If you are bringing a claim against your employer for dismissing you, you will almost certainly be claiming compensation for lost earnings. Sometimes this will be very small – for example if you managed to find a better-paid job only a few weeks after you were dismissed. But sometimes there will be good reason to think that you have lost more than that. You may even think that the dismissal has done permanent damage to your career. You should tell the tribunal about the whole of your future loss: for more detail on this, see Push your luck.

Mothers of young children will often suffer the greatest losses. If you have lost a responsible and demanding job soon after having your first child, you may have real difficulty getting or keeping another job at the same level.
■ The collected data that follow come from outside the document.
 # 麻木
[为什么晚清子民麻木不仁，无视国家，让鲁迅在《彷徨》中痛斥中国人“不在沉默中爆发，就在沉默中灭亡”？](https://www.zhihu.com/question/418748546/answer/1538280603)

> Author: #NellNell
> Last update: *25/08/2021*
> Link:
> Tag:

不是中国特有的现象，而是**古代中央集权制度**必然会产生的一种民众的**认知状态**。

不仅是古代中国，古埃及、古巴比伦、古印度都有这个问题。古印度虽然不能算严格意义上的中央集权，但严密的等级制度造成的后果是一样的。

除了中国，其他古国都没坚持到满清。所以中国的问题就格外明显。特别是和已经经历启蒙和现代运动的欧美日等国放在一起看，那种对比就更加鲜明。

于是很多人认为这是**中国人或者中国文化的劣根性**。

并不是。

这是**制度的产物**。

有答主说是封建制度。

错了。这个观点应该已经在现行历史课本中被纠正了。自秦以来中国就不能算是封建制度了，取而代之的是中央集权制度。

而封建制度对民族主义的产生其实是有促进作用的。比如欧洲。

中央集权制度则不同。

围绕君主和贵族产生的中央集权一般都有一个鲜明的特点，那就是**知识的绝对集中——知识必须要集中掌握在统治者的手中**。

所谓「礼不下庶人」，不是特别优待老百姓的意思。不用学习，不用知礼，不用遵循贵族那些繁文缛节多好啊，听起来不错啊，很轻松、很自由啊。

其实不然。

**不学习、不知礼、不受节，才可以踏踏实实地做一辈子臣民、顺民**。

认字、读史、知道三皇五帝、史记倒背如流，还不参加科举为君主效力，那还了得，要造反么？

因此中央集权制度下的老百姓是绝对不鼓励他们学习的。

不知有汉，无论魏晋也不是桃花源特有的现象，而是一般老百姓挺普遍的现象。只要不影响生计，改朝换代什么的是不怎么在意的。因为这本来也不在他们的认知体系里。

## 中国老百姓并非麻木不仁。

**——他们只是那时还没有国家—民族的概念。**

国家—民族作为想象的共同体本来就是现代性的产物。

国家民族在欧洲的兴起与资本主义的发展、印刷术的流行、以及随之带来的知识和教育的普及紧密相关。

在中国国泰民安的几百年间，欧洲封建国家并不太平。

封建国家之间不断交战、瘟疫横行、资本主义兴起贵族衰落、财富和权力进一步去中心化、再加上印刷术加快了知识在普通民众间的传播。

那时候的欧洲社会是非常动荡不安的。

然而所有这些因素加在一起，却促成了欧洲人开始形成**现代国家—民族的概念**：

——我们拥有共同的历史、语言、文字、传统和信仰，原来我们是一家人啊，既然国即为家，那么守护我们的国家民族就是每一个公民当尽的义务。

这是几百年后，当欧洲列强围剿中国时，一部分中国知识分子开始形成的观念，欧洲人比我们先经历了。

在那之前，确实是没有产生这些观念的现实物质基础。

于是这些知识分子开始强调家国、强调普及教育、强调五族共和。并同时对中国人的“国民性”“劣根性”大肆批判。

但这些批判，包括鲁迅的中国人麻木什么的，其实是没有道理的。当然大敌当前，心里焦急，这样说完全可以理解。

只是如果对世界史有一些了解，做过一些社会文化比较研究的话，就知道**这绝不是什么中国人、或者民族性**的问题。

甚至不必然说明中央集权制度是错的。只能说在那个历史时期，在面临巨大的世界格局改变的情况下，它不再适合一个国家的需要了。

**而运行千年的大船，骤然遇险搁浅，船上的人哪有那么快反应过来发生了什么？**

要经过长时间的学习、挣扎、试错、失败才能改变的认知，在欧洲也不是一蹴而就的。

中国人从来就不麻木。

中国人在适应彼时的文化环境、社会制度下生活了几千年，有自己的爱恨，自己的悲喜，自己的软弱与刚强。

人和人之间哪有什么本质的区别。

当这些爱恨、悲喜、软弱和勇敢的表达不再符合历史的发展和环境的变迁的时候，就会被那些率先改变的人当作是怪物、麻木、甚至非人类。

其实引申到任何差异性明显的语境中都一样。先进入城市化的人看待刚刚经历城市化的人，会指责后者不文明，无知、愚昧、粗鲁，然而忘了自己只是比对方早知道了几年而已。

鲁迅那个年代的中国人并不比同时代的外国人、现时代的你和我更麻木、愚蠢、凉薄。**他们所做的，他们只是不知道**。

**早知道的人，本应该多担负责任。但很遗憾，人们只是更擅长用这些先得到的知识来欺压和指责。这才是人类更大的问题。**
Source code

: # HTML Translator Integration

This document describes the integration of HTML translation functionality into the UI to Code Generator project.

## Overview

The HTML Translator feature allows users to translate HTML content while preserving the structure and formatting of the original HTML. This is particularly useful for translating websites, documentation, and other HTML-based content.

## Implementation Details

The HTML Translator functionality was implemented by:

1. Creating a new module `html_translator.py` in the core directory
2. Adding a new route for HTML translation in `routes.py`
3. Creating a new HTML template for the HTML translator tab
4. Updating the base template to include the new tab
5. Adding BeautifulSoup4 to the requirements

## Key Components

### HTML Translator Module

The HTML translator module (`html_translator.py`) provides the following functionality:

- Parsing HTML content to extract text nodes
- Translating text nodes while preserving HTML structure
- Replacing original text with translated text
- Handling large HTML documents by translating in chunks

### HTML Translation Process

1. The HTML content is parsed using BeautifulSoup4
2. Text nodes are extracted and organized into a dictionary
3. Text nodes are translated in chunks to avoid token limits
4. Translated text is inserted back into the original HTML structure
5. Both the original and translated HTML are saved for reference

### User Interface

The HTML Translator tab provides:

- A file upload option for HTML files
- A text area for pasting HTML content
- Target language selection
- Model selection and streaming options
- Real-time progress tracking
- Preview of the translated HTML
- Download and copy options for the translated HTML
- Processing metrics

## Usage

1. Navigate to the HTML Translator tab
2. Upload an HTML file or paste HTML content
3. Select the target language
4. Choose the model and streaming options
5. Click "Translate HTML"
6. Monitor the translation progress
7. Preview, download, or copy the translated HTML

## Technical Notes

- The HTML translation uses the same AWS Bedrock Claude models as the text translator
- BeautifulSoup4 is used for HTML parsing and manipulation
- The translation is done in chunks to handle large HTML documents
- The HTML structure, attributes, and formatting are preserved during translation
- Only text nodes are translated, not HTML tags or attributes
This is because it is one thing winning the respect of an employer in a pressured environment as a single twenty-something who is able to work all hours, go drinking with colleagues in the evening, and be back at your desk at 7.30 am the next day. It is quite another pulling off the same trick through morning sickness, ante-natal appointments, maternity leave, unreliable child-minders, school hours, homework, childhood illnesses, and general parental knackeredness. If you have lost your job at this critical time of your life, you may find that you have been pushed onto a ‘mummy track’ that can affect the rest of your career.

The same may be true, of course (barring morning sickness), if you are the father of a young child – if you really do act, when push comes to shove, as if your child is as much your responsibility as its mother’s.